> **WORK REQUEST**
Report every line of the records that contains the word "options".

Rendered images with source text
==========

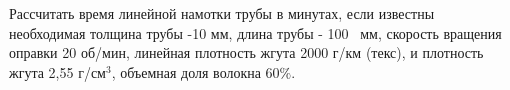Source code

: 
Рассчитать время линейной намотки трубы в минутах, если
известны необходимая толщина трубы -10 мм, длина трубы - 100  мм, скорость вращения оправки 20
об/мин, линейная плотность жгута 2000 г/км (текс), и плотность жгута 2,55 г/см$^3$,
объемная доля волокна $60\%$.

==========

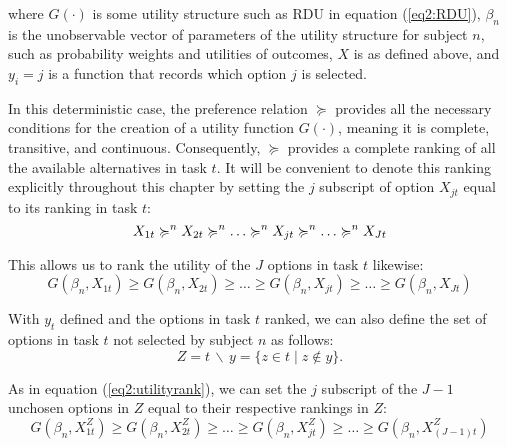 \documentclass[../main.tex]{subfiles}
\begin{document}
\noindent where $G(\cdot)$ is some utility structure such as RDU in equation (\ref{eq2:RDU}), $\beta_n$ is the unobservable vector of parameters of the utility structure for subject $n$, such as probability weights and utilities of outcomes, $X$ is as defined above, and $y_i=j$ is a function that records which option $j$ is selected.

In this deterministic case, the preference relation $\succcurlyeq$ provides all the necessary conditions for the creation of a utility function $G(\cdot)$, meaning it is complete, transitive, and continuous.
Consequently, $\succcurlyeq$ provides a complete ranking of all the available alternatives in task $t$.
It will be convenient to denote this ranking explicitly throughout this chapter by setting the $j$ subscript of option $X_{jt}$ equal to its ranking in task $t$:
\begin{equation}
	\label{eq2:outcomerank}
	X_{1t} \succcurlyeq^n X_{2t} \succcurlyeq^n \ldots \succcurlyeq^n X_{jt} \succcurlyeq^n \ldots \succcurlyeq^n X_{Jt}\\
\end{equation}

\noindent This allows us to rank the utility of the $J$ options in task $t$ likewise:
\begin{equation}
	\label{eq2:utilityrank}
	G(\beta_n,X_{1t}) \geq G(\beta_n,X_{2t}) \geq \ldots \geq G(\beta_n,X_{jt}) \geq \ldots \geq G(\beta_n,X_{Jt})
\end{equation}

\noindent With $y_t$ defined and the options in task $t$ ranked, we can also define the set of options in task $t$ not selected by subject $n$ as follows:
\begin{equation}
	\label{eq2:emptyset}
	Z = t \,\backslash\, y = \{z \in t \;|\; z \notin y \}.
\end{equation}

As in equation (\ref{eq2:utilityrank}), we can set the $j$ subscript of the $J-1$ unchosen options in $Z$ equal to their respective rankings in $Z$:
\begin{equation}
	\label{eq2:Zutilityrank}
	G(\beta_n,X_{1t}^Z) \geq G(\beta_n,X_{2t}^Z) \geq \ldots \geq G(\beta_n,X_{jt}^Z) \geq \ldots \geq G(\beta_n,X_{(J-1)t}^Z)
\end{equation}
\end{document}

==========

> **RESPONSE**
\noindent This allows us to rank the utility of the $J$ options in task $t$ likewise:
\noindent With $y_t$ defined and the options in task $t$ ranked, we can also define the set of options in task $t$ not selected by subject $n$ as follows:
As in equation (\ref{eq2:utilityrank}), we can set the $j$ subscript of the $J-1$ unchosen options in $Z$ equal to their respective rankings in $Z$:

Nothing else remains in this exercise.